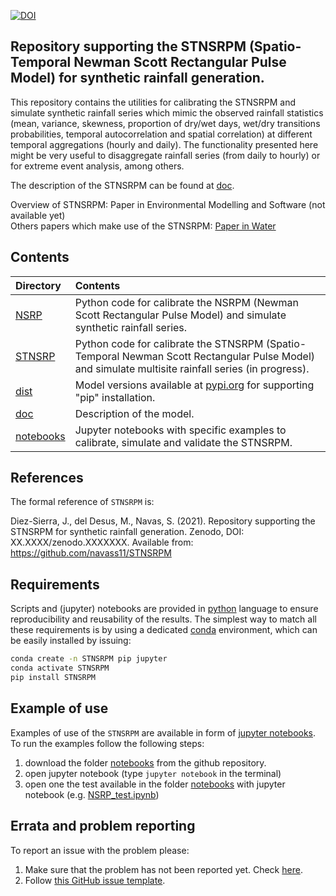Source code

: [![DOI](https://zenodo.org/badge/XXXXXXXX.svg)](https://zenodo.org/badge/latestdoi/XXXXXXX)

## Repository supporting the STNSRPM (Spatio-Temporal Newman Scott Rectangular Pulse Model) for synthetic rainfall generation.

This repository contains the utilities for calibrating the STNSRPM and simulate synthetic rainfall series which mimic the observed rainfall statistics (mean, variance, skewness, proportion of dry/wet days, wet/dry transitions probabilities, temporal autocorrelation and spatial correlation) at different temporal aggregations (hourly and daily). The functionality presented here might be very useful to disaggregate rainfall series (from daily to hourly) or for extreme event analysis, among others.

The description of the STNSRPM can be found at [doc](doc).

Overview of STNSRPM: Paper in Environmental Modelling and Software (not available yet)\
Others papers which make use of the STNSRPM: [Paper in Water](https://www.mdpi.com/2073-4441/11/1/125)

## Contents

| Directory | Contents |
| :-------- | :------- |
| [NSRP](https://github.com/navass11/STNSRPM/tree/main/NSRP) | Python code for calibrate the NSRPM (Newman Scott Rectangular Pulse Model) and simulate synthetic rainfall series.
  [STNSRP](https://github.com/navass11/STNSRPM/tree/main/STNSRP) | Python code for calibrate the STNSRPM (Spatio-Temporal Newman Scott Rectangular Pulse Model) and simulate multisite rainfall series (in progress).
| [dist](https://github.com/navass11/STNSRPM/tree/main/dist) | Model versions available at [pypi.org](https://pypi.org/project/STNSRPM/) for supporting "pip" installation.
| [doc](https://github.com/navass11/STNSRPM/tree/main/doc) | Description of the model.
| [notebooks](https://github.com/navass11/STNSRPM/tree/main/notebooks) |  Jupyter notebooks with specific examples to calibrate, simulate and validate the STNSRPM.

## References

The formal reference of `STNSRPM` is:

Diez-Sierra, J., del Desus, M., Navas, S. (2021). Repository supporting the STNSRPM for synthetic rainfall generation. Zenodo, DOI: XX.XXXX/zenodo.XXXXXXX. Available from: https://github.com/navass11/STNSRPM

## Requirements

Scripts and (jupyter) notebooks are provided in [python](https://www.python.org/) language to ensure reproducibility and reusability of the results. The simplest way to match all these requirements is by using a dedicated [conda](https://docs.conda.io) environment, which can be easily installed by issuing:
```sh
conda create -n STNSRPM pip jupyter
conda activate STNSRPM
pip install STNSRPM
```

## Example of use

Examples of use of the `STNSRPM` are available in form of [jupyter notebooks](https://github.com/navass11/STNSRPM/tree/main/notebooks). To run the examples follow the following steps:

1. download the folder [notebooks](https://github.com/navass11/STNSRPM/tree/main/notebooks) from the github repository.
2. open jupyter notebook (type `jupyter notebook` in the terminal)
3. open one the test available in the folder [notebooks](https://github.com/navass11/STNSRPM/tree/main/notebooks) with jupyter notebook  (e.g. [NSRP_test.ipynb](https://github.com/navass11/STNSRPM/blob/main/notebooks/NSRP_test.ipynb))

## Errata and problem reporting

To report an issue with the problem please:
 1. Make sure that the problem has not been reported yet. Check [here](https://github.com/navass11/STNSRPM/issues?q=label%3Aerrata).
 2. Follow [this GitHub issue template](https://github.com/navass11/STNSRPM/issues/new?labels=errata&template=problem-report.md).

####

**Aim of the task**
Beginning at the line with "Model versions available" and stopping after the line with "## Requirements", please write out every line of the data above exactly and nothing else.

**Solution for this problem**
| [dist](https://github.com/navass11/STNSRPM/tree/main/dist) | Model versions available at [pypi.org](https://pypi.org/project/STNSRPM/) for supporting "pip" installation.
| [doc](https://github.com/navass11/STNSRPM/tree/main/doc) | Description of the model.
| [notebooks](https://github.com/navass11/STNSRPM/tree/main/notebooks) |  Jupyter notebooks with specific examples to calibrate, simulate and validate the STNSRPM.

## References

The formal reference of `STNSRPM` is:

Diez-Sierra, J., del Desus, M., Navas, S. (2021). Repository supporting the STNSRPM for synthetic rainfall generation. Zenodo, DOI: XX.XXXX/zenodo.XXXXXXX. Available from: https://github.com/navass11/STNSRPM

## Requirements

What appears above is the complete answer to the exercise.